“Era muy importante que mi nuevo entrenador pudiese añadir una nueva visión. Iván aporta experiencia y conocimientos que muy pocos tienen”. El que habla es Andy Murray, y cuando menciona a Iván se refiere a Lendl, el ex tenista checo multicampeón durante los ochenta, que a principios de 2012 se convirtió en su referente. La explicación del flamante ganador de Wimbledon sirve de base para entender su éxito, porque Lendl no le enseñó a jugar al tenis, pero si le enseñó a ganar, algo que a Murray se le tornaba imposible en los grandes torneos.
En un año y medio, el escocés pasó de ser simplemente un buen jugador a golpear la puerta del pedestal exclusivo que sólo comparten, en la actualidad, Roger Federer, Rafael Nadal y Novak Djokovic. La génesis del cambio tuvo lugar en enero de 2012 cuando Murray, frustrado por sus malos resultados en las instancias decisivas del circuito, decidió darle las gracias a su entrenador Miles Mclagan y reemplazarlo por Iván Lendl. Andy, que desde 2009 acumulaba dos derrotas en finales y otras cinco en semifinales de torneos de Grand Slam, necesitaba un guía que hubiese sido capaz de superar un calvario similar. Lendl era, desde dicha perspectiva, el entrenador ideal: el checo cayó en cuatro finales antes de obtener en Roland Garros el primero de sus ocho grandes torneos.
Lo primero que hizo Lendl una vez que aceptó la propuesta de Murray para entrenarlo, fue subsanar el pensamiento derrotista que cargaba sobre las espaldas del escocés. La prensa británica lo consideraba “bastante bueno” jugando al tenis, pero no lo suficientemente capacitado en el aspecto psicológico. Pues al checo poco le importó la opinión del cuarto poder (en medio de las críticas aseguró que le haría ganar un Grand Slam a su pupilo), y comenzó a edificar a su campeón desde la adversidad, incluso cuando el arranque del año volvió a codear a Andy con la derrota (semis en Australia, cuartos en Roland Garros y final en Wimbledon).
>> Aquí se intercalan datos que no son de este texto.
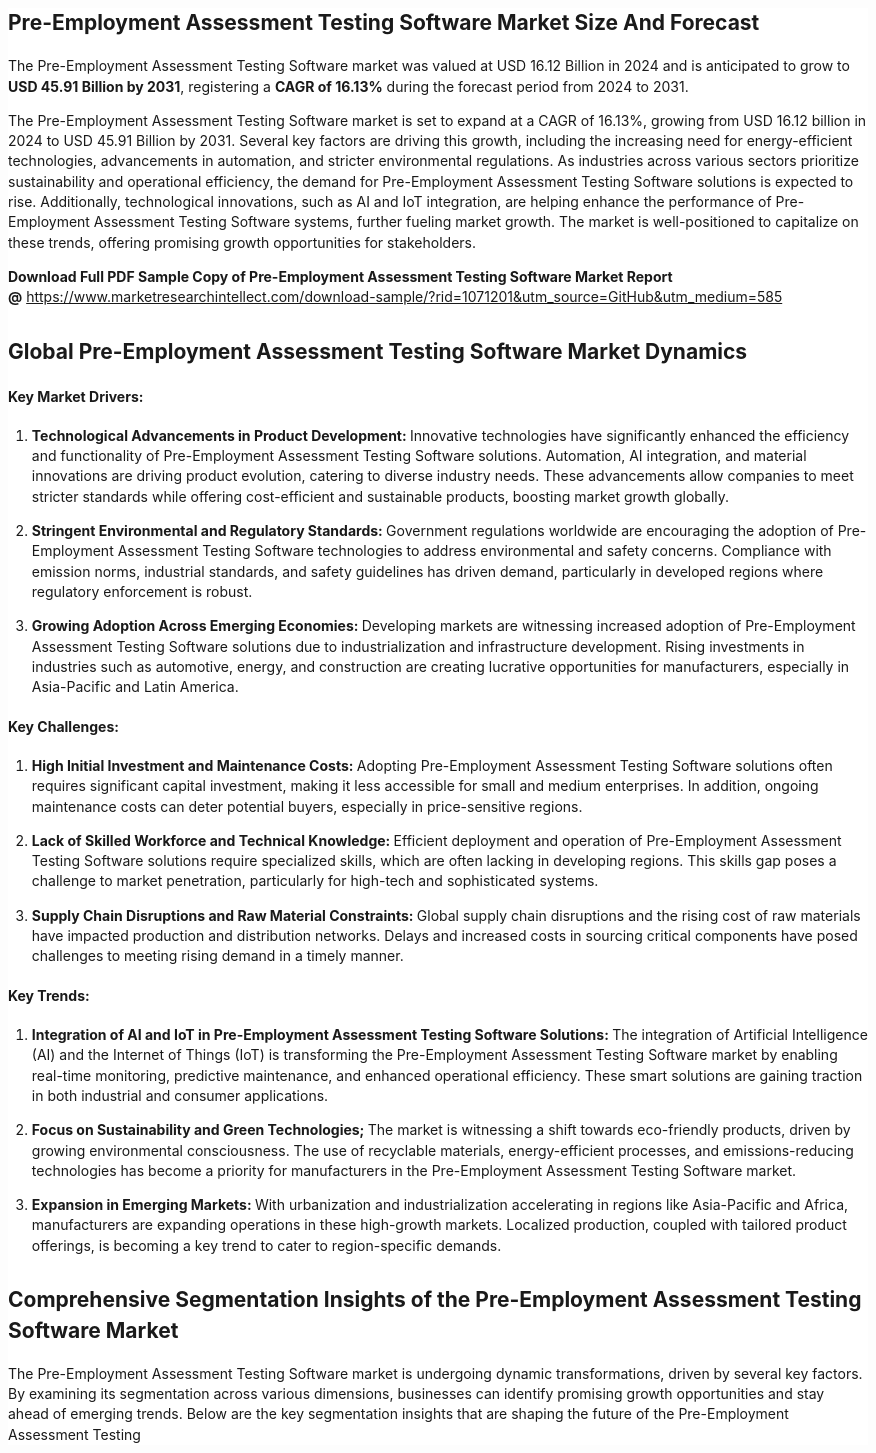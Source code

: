 <h2>Pre-Employment Assessment Testing Software Market Size And Forecast</h2><p>The Pre-Employment Assessment Testing Software market was valued at USD 16.12 Billion in 2024 and is anticipated to grow to <strong>USD 45.91 Billion by 2031</strong>, registering a <strong>CAGR of 16.13%</strong> during the forecast period from 2024 to 2031.</p><p>The Pre-Employment Assessment Testing Software market is set to expand at a CAGR of 16.13%, growing from USD 16.12 billion in 2024 to USD 45.91 Billion by 2031. Several key factors are driving this growth, including the increasing need for energy-efficient technologies, advancements in automation, and stricter environmental regulations. As industries across various sectors prioritize sustainability and operational efficiency, the demand for Pre-Employment Assessment Testing Software solutions is expected to rise. Additionally, technological innovations, such as AI and IoT integration, are helping enhance the performance of Pre-Employment Assessment Testing Software systems, further fueling market growth. The market is well-positioned to capitalize on these trends, offering promising growth opportunities for stakeholders.</p><p><strong>Download Full PDF Sample Copy of Pre-Employment Assessment Testing Software Market Report @</strong>&nbsp;<a href="https://www.marketresearchintellect.com/download-sample/?rid=1071201&amp;utm_source=GitHub&amp;utm_medium=585">https://www.marketresearchintellect.com/download-sample/?rid=1071201&amp;utm_source=GitHub&amp;utm_medium=585</a></p><h2>Global Pre-Employment Assessment Testing Software Market Dynamics</h2><h4><strong>Key Market Drivers:</strong></h4><ol><li><p><strong>Technological Advancements in Product Development:&nbsp;</strong>Innovative technologies have significantly enhanced the efficiency and functionality of Pre-Employment Assessment Testing Software solutions. Automation, AI integration, and material innovations are driving product evolution, catering to diverse industry needs. These advancements allow companies to meet stricter standards while offering cost-efficient and sustainable products, boosting market growth globally.</p></li><li><p><strong>Stringent Environmental and Regulatory Standards:&nbsp;</strong>Government regulations worldwide are encouraging the adoption of Pre-Employment Assessment Testing Software technologies to address environmental and safety concerns. Compliance with emission norms, industrial standards, and safety guidelines has driven demand, particularly in developed regions where regulatory enforcement is robust.</p></li><li><p><strong>Growing Adoption Across Emerging Economies:&nbsp;</strong>Developing markets are witnessing increased adoption of Pre-Employment Assessment Testing Software solutions due to industrialization and infrastructure development. Rising investments in industries such as automotive, energy, and construction are creating lucrative opportunities for manufacturers, especially in Asia-Pacific and Latin America.</p></li></ol><h4><strong>Key Challenges:</strong></h4><ol><li><p><strong>High Initial Investment and Maintenance Costs:&nbsp;</strong>Adopting Pre-Employment Assessment Testing Software solutions often requires significant capital investment, making it less accessible for small and medium enterprises. In addition, ongoing maintenance costs can deter potential buyers, especially in price-sensitive regions.</p></li><li><p><strong>Lack of Skilled Workforce and Technical Knowledge:&nbsp;</strong>Efficient deployment and operation of Pre-Employment Assessment Testing Software solutions require specialized skills, which are often lacking in developing regions. This skills gap poses a challenge to market penetration, particularly for high-tech and sophisticated systems.</p></li><li><p><strong>Supply Chain Disruptions and Raw Material Constraints:&nbsp;</strong>Global supply chain disruptions and the rising cost of raw materials have impacted production and distribution networks. Delays and increased costs in sourcing critical components have posed challenges to meeting rising demand in a timely manner.</p></li></ol><h4><strong>Key Trends:</strong></h4><ol><li><p><strong>Integration of AI and IoT in Pre-Employment Assessment Testing Software Solutions:&nbsp;</strong>The integration of Artificial Intelligence (AI) and the Internet of Things (IoT) is transforming the Pre-Employment Assessment Testing Software market by enabling real-time monitoring, predictive maintenance, and enhanced operational efficiency. These smart solutions are gaining traction in both industrial and consumer applications.</p></li><li><p><strong>Focus on Sustainability and Green Technologies;&nbsp;</strong>The market is witnessing a shift towards eco-friendly products, driven by growing environmental consciousness. The use of recyclable materials, energy-efficient processes, and emissions-reducing technologies has become a priority for manufacturers in the Pre-Employment Assessment Testing Software market.</p></li><li><p><strong>Expansion in Emerging Markets:&nbsp;</strong>With urbanization and industrialization accelerating in regions like Asia-Pacific and Africa, manufacturers are expanding operations in these high-growth markets. Localized production, coupled with tailored product offerings, is becoming a key trend to cater to region-specific demands.</p></li></ol><div class="article-main__content" data-test-id="publishing-text-block"><h2>Comprehensive Segmentation Insights of the Pre-Employment Assessment Testing Software Market</h2><p>The Pre-Employment Assessment Testing Software market is undergoing dynamic transformations, driven by several key factors. By examining its segmentation across various dimensions, businesses can identify promising growth opportunities and stay ahead of emerging trends. Below are the key segmentation insights that are shaping the future of the Pre-Employment Assessment Testing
El despegue fue en los Juegos Olímpicos de Londres 2012, cuando Murray consiguió la medalla de oro al derrotar a Federer -entonces número uno del mundo- por un categórico 6-2, 6-1 y 6-4. Algo estaba cambiando en Andy que sólo unos días antes había acariciado, sin suerte, la corona de Wimbledon ante el suizo. Como medallista olímpico se sentía a la altura de los tenistas top del circuito, y estaba listo para demostrarlo.
La revolución interna de Murray se exteriorizó en el último Abierto de Estados Unidos. Allí derrotó a Marin Cilic en cuartos, a Tomas Berdych en semis y a Novak Djokovic en una maratónica final (7-6, 7-5, 2-6, 3-6 y 6-2). En el partido decisivo luchó contra sus propios fantasmas, y pudo sobreponerse a la adversidad en el tercer y cuarto set cuando tenía el trámite resuelto. El escocés finalmente se sentó en la mesa de los grandes para hablar de igual a igual con el éxito.
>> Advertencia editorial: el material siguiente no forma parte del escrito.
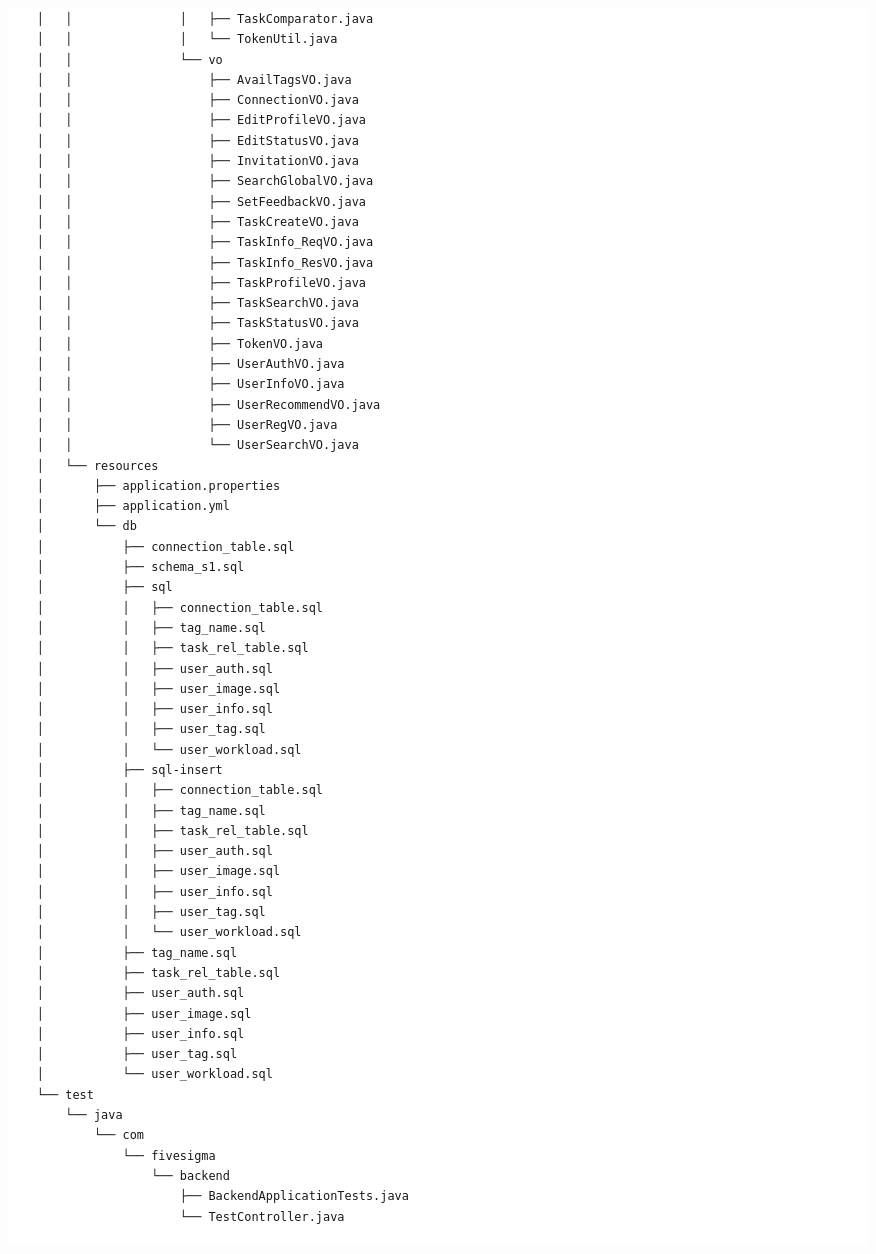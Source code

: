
 ```
    │   │               │   ├── TaskComparator.java
    │   │               │   └── TokenUtil.java
    │   │               └── vo
    │   │                   ├── AvailTagsVO.java
    │   │                   ├── ConnectionVO.java
    │   │                   ├── EditProfileVO.java
    │   │                   ├── EditStatusVO.java
    │   │                   ├── InvitationVO.java
    │   │                   ├── SearchGlobalVO.java
    │   │                   ├── SetFeedbackVO.java
    │   │                   ├── TaskCreateVO.java
    │   │                   ├── TaskInfo_ReqVO.java
    │   │                   ├── TaskInfo_ResVO.java
    │   │                   ├── TaskProfileVO.java
    │   │                   ├── TaskSearchVO.java
    │   │                   ├── TaskStatusVO.java
    │   │                   ├── TokenVO.java
    │   │                   ├── UserAuthVO.java
    │   │                   ├── UserInfoVO.java
    │   │                   ├── UserRecommendVO.java
    │   │                   ├── UserRegVO.java
    │   │                   └── UserSearchVO.java
    │   └── resources
    │       ├── application.properties
    │       ├── application.yml
    │       └── db
    │           ├── connection_table.sql
    │           ├── schema_s1.sql
    │           ├── sql
    │           │   ├── connection_table.sql
    │           │   ├── tag_name.sql
    │           │   ├── task_rel_table.sql
    │           │   ├── user_auth.sql
    │           │   ├── user_image.sql
    │           │   ├── user_info.sql
    │           │   ├── user_tag.sql
    │           │   └── user_workload.sql
    │           ├── sql-insert
    │           │   ├── connection_table.sql
    │           │   ├── tag_name.sql
    │           │   ├── task_rel_table.sql
    │           │   ├── user_auth.sql
    │           │   ├── user_image.sql
    │           │   ├── user_info.sql
    │           │   ├── user_tag.sql
    │           │   └── user_workload.sql
    │           ├── tag_name.sql
    │           ├── task_rel_table.sql
    │           ├── user_auth.sql
    │           ├── user_image.sql
    │           ├── user_info.sql
    │           ├── user_tag.sql
    │           └── user_workload.sql
    └── test
        └── java
            └── com
                └── fivesigma
                    └── backend
                        ├── BackendApplicationTests.java
                        └── TestController.java
 

```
Su victoria del último fin de semana en Wimbledon fue histórica, después de 77 años un británico volvió a levantar el trofeo en el All England (el último había sido Fred Perry en 1936). Es el primero que lo hace “vistiendo pantalones cortos”, tal cual aseguró la prensa en Inglaterra. Sin embargo lo verdaderamente destacable en Murray fue la capacidad que exhibió para manejar el trámite del partido. Sabía que Djokovic había disputado un largo encuentro dos días antes frente a Juan Martín Del Potro y le propuso un juego de desgaste. Lo obligó a correr en el peloteo permanente y aplicó perfectamente el cambio de ritmo, obligó al serbio a jugar mal y lo superó claramente 6-4, 7-5 y 6-4.
Aún le queda mucho por mejorar, pero Murray va camino a la confirmación desde el segundo puesto del ranking ATP. Este año volvió a caer en una final de Grand Slam en Australia, ese terreno maldito para él en el que ya cedió tres veces (2010, 2011, y 2013) en el partido decisivo. No obstante empieza a adueñarse lentamente del protagonismo vacante que dejan las lesiones de Nadal, el declive lógico de Federer y los cada vez más frecuentes altibajos de Djokovic, el más terrenal de los tres monstruos que ganaron 34 de los últimos 37 torneos de Grand Slam.
Andy cambió su temperamento para aprovecharse de la transición y asaltar el lugar que no supieron ocupar en su momento Del Potro, Berdych o Jo-Wilfried Tsonga. Y mientras tanto Lendl lo sigue desde el palco del All England, comiendo frutillas con crema, y viendo como toda Inglaterra festeja el éxito de un escocés.